About this task ->
Comb the records below for the string "스프링과" and copy each line where it turns up.
** Opening Dataset content block **
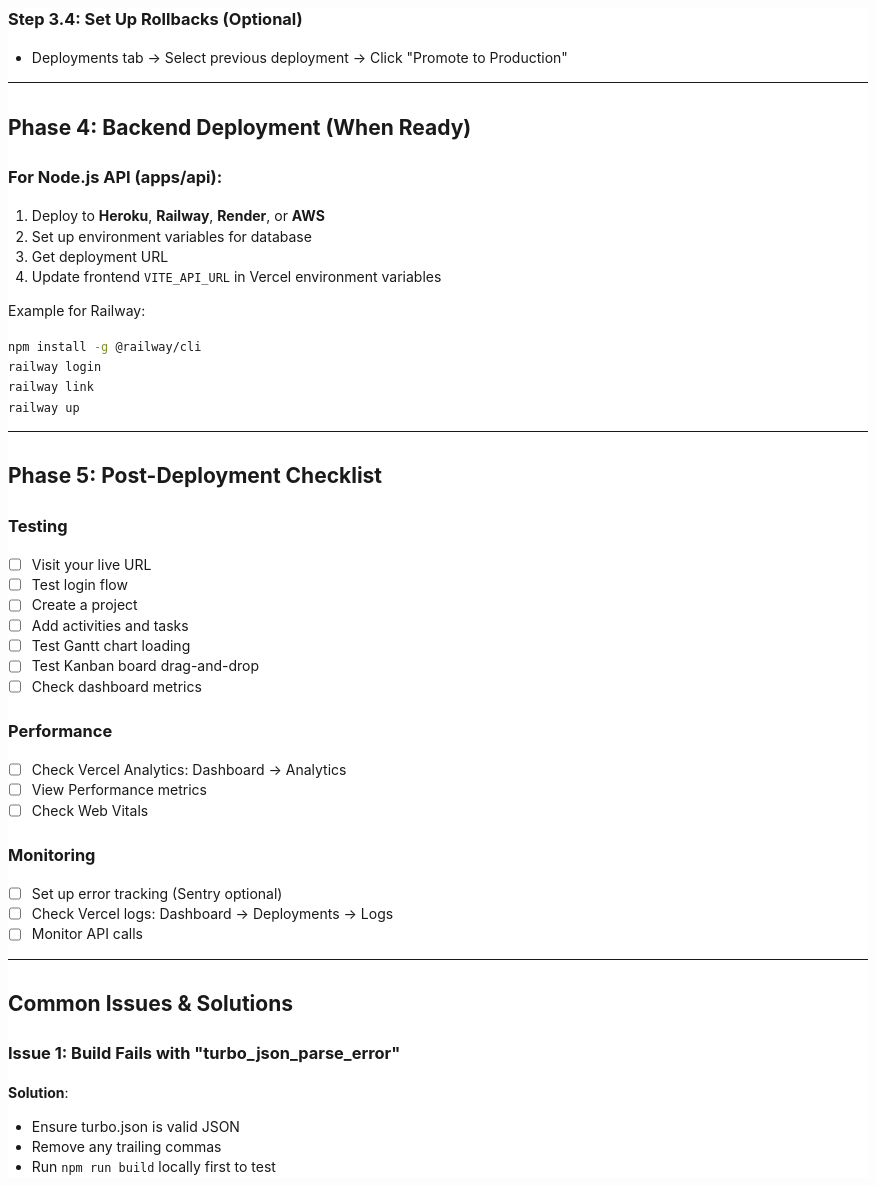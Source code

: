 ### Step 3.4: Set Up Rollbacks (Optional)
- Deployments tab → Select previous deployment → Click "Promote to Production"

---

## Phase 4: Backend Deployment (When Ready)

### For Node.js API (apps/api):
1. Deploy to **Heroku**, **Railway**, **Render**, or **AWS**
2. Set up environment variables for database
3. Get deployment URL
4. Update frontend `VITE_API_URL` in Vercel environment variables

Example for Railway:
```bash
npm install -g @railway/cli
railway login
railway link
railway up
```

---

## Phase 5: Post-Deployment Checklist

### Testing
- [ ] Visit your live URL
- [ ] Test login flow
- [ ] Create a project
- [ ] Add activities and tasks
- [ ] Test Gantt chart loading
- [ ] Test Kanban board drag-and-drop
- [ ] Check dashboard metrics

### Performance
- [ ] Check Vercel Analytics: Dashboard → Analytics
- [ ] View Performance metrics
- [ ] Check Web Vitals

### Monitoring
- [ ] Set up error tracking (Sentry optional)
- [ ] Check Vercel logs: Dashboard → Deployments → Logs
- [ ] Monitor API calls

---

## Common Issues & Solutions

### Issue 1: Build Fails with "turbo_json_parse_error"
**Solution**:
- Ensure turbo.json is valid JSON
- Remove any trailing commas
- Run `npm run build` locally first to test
** Closing Dataset content block **
** Opening Dataset content block **
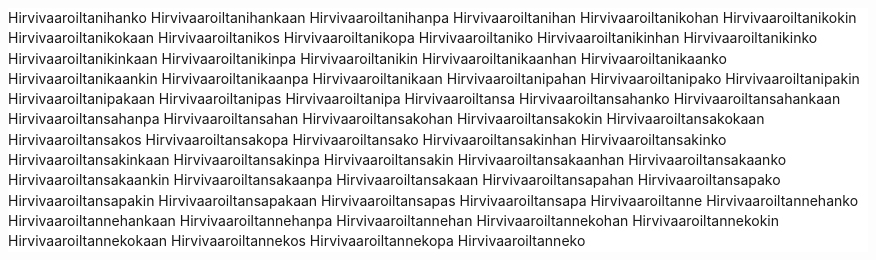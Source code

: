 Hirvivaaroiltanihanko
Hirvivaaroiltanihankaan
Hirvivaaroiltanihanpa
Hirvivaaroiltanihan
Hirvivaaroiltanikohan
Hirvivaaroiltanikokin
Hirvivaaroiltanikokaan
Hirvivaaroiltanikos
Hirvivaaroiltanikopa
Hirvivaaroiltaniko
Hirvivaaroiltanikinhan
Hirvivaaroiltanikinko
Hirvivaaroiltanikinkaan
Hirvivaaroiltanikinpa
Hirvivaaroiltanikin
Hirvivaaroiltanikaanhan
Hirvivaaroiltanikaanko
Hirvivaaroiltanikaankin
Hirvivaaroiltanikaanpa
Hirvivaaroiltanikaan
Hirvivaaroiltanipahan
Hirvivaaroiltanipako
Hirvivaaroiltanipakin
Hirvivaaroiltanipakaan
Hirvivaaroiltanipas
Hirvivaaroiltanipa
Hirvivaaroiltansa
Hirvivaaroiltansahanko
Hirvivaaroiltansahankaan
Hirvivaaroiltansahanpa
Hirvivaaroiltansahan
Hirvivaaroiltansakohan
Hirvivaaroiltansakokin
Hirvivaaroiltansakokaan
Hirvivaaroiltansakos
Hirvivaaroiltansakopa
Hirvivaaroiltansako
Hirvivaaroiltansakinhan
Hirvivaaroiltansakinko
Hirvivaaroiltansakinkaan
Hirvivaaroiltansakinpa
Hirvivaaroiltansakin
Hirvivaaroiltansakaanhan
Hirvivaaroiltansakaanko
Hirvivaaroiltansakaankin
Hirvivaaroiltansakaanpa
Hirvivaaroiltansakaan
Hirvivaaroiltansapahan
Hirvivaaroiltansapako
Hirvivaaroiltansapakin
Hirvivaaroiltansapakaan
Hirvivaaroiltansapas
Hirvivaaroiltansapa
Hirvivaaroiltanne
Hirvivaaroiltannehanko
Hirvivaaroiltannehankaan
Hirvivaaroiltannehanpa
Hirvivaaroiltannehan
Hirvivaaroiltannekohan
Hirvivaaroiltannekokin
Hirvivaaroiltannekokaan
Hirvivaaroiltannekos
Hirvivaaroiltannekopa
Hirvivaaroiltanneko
** Closing Dataset content block **
** Opening Dataset content block **
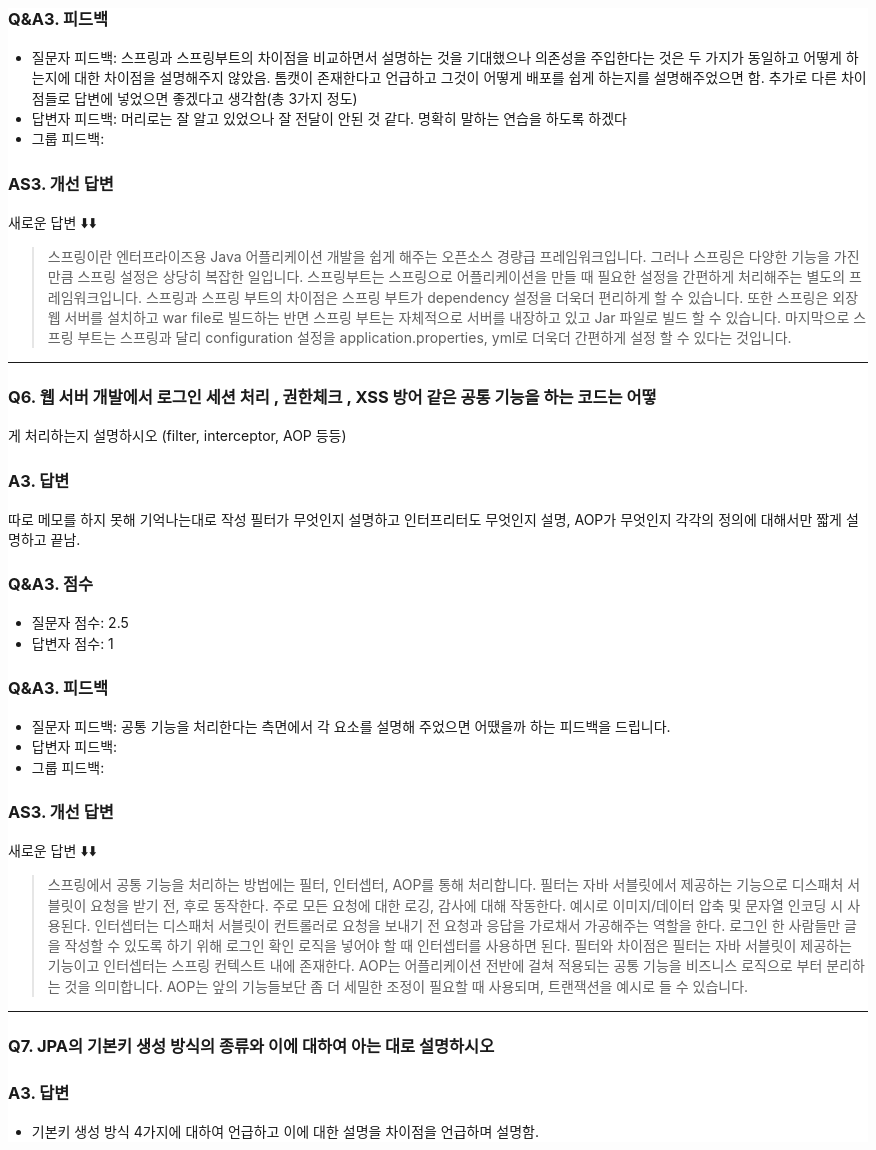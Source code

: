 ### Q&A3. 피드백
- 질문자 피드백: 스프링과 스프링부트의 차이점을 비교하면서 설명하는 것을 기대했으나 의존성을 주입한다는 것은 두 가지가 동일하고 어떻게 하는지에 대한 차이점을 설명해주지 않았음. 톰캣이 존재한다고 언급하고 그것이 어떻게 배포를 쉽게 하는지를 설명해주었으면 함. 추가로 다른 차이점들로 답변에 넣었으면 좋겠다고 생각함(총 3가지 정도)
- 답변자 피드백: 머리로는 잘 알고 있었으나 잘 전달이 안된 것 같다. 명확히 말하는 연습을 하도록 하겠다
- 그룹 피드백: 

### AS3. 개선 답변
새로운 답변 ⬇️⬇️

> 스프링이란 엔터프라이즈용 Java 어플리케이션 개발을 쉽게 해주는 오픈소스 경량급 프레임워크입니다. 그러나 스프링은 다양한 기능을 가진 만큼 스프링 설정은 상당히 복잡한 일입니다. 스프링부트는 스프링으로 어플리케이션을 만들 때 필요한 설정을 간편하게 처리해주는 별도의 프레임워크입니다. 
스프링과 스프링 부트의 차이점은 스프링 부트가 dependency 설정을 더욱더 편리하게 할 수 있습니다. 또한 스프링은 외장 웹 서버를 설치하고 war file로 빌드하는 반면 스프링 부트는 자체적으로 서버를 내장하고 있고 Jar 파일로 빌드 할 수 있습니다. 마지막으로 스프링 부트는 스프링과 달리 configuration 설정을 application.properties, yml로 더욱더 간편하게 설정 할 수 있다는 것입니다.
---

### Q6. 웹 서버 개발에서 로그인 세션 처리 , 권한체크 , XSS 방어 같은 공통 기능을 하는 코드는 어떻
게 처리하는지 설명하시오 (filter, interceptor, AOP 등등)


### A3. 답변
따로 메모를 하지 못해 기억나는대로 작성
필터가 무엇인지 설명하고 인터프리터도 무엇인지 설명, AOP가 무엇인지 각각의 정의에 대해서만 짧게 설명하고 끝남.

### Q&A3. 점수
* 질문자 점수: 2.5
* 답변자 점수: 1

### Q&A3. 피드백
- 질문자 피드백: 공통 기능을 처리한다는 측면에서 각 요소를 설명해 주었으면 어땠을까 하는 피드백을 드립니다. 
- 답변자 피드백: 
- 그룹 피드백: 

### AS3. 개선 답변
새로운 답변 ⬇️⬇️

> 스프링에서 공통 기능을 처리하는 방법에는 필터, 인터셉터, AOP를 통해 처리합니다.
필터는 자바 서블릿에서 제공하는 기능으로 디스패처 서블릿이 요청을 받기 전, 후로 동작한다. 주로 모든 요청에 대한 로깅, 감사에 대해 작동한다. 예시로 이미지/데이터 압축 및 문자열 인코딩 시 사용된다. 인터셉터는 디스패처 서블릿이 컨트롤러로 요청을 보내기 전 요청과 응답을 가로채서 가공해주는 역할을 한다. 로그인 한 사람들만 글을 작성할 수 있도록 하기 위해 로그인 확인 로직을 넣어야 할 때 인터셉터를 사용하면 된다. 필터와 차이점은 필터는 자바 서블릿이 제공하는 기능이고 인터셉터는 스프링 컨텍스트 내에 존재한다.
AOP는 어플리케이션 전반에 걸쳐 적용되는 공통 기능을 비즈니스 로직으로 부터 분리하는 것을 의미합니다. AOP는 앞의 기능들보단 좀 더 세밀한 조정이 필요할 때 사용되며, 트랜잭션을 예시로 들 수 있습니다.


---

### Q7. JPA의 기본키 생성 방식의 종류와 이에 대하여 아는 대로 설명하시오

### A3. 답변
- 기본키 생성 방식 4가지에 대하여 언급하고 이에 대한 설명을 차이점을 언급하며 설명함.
** Closing Dataset content block **
Exercise response ->
- 질문자 피드백: 스프링과 스프링부트의 차이점을 비교하면서 설명하는 것을 기대했으나 의존성을 주입한다는 것은 두 가지가 동일하고 어떻게 하는지에 대한 차이점을 설명해주지 않았음. 톰캣이 존재한다고 언급하고 그것이 어떻게 배포를 쉽게 하는지를 설명해주었으면 함. 추가로 다른 차이점들로 답변에 넣었으면 좋겠다고 생각함(총 3가지 정도)
스프링과 스프링 부트의 차이점은 스프링 부트가 dependency 설정을 더욱더 편리하게 할 수 있습니다. 또한 스프링은 외장 웹 서버를 설치하고 war file로 빌드하는 반면 스프링 부트는 자체적으로 서버를 내장하고 있고 Jar 파일로 빌드 할 수 있습니다. 마지막으로 스프링 부트는 스프링과 달리 configuration 설정을 application.properties, yml로 더욱더 간편하게 설정 할 수 있다는 것입니다.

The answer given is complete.